*** Block opens ***

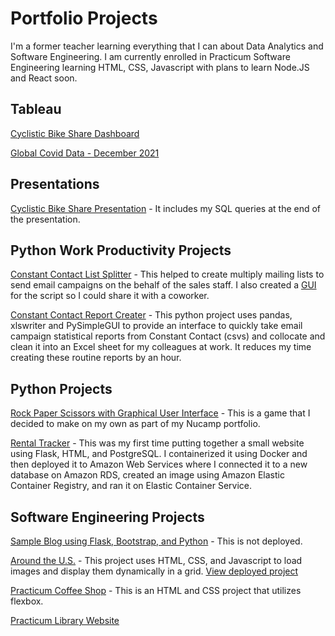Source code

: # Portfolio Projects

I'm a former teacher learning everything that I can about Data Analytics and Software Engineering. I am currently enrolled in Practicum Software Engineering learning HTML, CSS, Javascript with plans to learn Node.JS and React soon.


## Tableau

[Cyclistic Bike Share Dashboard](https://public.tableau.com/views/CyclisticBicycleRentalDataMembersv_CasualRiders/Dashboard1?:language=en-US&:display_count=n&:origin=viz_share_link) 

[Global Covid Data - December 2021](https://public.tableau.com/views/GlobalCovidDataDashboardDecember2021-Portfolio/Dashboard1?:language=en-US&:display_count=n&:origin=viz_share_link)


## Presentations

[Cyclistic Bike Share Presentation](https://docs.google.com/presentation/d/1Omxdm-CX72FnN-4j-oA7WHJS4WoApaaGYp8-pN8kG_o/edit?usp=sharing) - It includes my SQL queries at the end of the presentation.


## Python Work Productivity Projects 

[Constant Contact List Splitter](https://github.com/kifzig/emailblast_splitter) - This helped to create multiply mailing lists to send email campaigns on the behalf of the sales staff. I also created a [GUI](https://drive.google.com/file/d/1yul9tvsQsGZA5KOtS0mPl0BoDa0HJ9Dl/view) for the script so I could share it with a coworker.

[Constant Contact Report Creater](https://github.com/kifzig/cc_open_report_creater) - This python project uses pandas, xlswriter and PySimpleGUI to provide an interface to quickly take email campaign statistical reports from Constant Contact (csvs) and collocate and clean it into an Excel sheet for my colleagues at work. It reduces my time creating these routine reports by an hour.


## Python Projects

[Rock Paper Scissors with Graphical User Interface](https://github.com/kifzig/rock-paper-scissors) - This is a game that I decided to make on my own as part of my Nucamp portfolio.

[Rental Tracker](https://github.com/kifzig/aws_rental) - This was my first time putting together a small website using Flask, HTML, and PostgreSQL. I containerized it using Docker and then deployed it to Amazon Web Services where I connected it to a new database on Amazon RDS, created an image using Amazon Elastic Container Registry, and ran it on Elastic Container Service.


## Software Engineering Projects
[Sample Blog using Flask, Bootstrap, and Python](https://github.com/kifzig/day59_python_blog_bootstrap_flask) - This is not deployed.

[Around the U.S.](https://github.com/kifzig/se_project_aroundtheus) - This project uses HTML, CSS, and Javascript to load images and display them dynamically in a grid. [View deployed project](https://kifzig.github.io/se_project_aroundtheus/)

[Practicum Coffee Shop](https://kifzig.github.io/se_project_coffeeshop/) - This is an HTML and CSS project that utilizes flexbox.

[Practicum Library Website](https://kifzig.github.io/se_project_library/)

*** Block closes ***

Assignment: Only the pictures are to be left out; all other material is to be output exactly.

Result of the exercise:
Source code

: # Portfolio Projects

I'm a former teacher learning everything that I can about Data Analytics and Software Engineering. I am currently enrolled in Practicum Software Engineering learning HTML, CSS, Javascript with plans to learn Node.JS and React soon.


## Tableau

[Cyclistic Bike Share Dashboard](https://public.tableau.com/views/CyclisticBicycleRentalDataMembersv_CasualRiders/Dashboard1?:language=en-US&:display_count=n&:origin=viz_share_link) 

[Global Covid Data - December 2021](https://public.tableau.com/views/GlobalCovidDataDashboardDecember2021-Portfolio/Dashboard1?:language=en-US&:display_count=n&:origin=viz_share_link)


## Presentations

[Cyclistic Bike Share Presentation](https://docs.google.com/presentation/d/1Omxdm-CX72FnN-4j-oA7WHJS4WoApaaGYp8-pN8kG_o/edit?usp=sharing) - It includes my SQL queries at the end of the presentation.


## Python Work Productivity Projects 

[Constant Contact List Splitter](https://github.com/kifzig/emailblast_splitter) - This helped to create multiply mailing lists to send email campaigns on the behalf of the sales staff. I also created a [GUI](https://drive.google.com/file/d/1yul9tvsQsGZA5KOtS0mPl0BoDa0HJ9Dl/view) for the script so I could share it with a coworker.

[Constant Contact Report Creater](https://github.com/kifzig/cc_open_report_creater) - This python project uses pandas, xlswriter and PySimpleGUI to provide an interface to quickly take email campaign statistical reports from Constant Contact (csvs) and collocate and clean it into an Excel sheet for my colleagues at work. It reduces my time creating these routine reports by an hour.


## Python Projects

[Rock Paper Scissors with Graphical User Interface](https://github.com/kifzig/rock-paper-scissors) - This is a game that I decided to make on my own as part of my Nucamp portfolio.

[Rental Tracker](https://github.com/kifzig/aws_rental) - This was my first time putting together a small website using Flask, HTML, and PostgreSQL. I containerized it using Docker and then deployed it to Amazon Web Services where I connected it to a new database on Amazon RDS, created an image using Amazon Elastic Container Registry, and ran it on Elastic Container Service.


## Software Engineering Projects
[Sample Blog using Flask, Bootstrap, and Python](https://github.com/kifzig/day59_python_blog_bootstrap_flask) - This is not deployed.

[Around the U.S.](https://github.com/kifzig/se_project_aroundtheus) - This project uses HTML, CSS, and Javascript to load images and display them dynamically in a grid. [View deployed project](https://kifzig.github.io/se_project_aroundtheus/)

[Practicum Coffee Shop](https://kifzig.github.io/se_project_coffeeshop/) - This is an HTML and CSS project that utilizes flexbox.

[Practicum Library Website](https://kifzig.github.io/se_project_library/)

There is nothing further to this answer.